The sea has no roads...
With only the Sun or the Moon above your head...and clear blue waters till as far as your eyes can see...how do you navigate your prized yacht?...without getting lost or getting into a ship as huge as the horizon at night?...unless you know how to use the stars to guide you back home...WHAT DO YOU DO?
Radio Detection and Ranging - commonly known as RADAR - is the way to take you there !
NAVIGATION
Navigation is the science of getting ships, aircraft, or spacecraft from place to place; especially : the method of determining position, course, and distance traveled. (Courtesy : www.m-w.com)
From olden days, where techniques Mariner's Compasses were used to chart courses by seeing the stars, to modern-day satellite-coordinated techniques - navigation has come a long way.
RADARs estimate the distance between the SOURCE of the RADAR and neighbouring BODIES within its range.
WHAT, WHEN, WHERE, HOW ?
WHAT? - Radar is a system that uses electromagnetic waves to identify the range, altitude, direction, or speed of both moving and fixed objects such as aircraft, ships, motor vehicles, weather formations, and terrain. The term RADAR was coined in 1941 as an acronym for Radio Detection and Ranging.
Radar was originally called RDF (Radio Direction Finder) in Britain.
WHEN? - First instances of the use of a RADAR are as old as 1904, but the main development of this technology happened in the beginning of World War II, where the need for such a system precipitated.
WHERE? - A lot of countries can claim their contribution in developing the RADAR, but the British were able to develop some of the finest systems in comparison to the US, France, German and Hungary.

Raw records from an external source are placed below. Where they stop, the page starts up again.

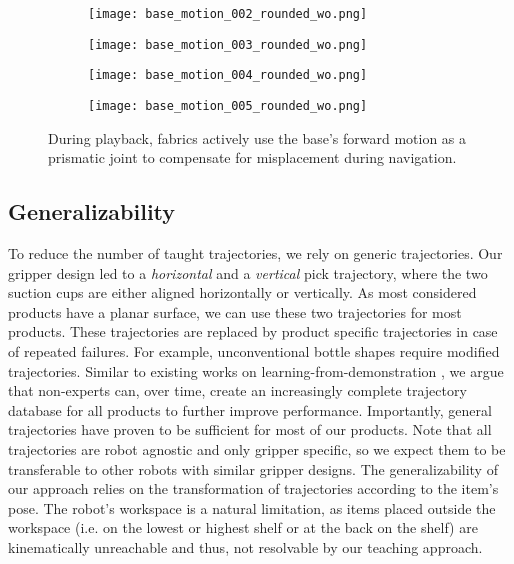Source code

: \begin{figure*}[t]
  \centering
  \begin{subfigure}[b]{0.20\linewidth}
    \centering
    \texttt{[image: base\_motion\_002\_rounded\_wo.png]}
    \caption{}
    \label{subfig:base_motion_1}
  \end{subfigure}
  \begin{subfigure}[b]{0.20\linewidth}
    \centering
    \texttt{[image: base\_motion\_003\_rounded\_wo.png]}
    \caption{}
    \label{subfig:base_motion_2}
  \end{subfigure}
  \begin{subfigure}[b]{0.20\linewidth}
    \centering
    \texttt{[image: base\_motion\_004\_rounded\_wo.png]}
    \caption{}
    \label{subfig:base_motion_3}
  \end{subfigure}
  \begin{subfigure}[b]{0.20\linewidth}
    \centering
    \texttt{[image: base\_motion\_005\_rounded\_wo.png]}
    \caption{}
    \label{subfig:base_motion_4}
  \end{subfigure}
  \caption{During playback, \ac{fabrics}  actively use the base's forward motion as a prismatic joint to compensate for misplacement during navigation.}
  \label{fig:base_motion}
\end{figure*}
%
\subsection{Generalizability}
\label{sub:generalizability}

To reduce the number of taught trajectories, we rely
on generic trajectories. Our gripper design led to 
a \textit{horizontal} and a \textit{vertical} pick
trajectory, where the two suction cups are either aligned
horizontally or vertically. As most considered products have a planar surface, we can use these two
trajectories for most products. These trajectories are
replaced by product specific trajectories in case of
repeated failures. For example, unconventional bottle
shapes require modified trajectories. Similar to existing
works on learning-from-demonstration \cite{argall2009survey}, we
argue that non-experts can, over time, create an increasingly
complete trajectory database for all products to further
improve performance. Importantly, general trajectories have
proven to be sufficient for most of our products.
Note that all trajectories are robot agnostic and only
gripper specific, so we expect them to be transferable to
other robots with similar gripper designs.
The generalizability of our approach relies on the
transformation of trajectories according to the item's pose. The robot's workspace is a natural limitation, as items placed outside the workspace
(i.e. on the lowest or highest shelf or at the back on the
shelf) are kinematically unreachable and thus, not resolvable by our teaching approach.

HOW? - RADARs work on a very simple principle - they send off waves that bounce back and return once they hit an obstacle - sounds as simple as a tennis ball bouncing off the floor.
Technically, electromagnetic waves reflect from a solid object in air or a vacuum. This is particularly true for electrically conductive materials, such as metal and carbon fiber, making radar particularly well suited to the detection of aircraft and ships.
At times, radar-absorbing material, containing resistive and sometimes magnetic substances, is used on military vehicles to reduce radar reflection. This is the radio equivalent of painting something a dark color. Technology like this is used in the Stealth Bombers and Stealth Ships for warfare.
PARTS OF A RADAR
Though it may look simple from outside - something more on the lines of a overgrown capsule - RADARs are a tad more complex.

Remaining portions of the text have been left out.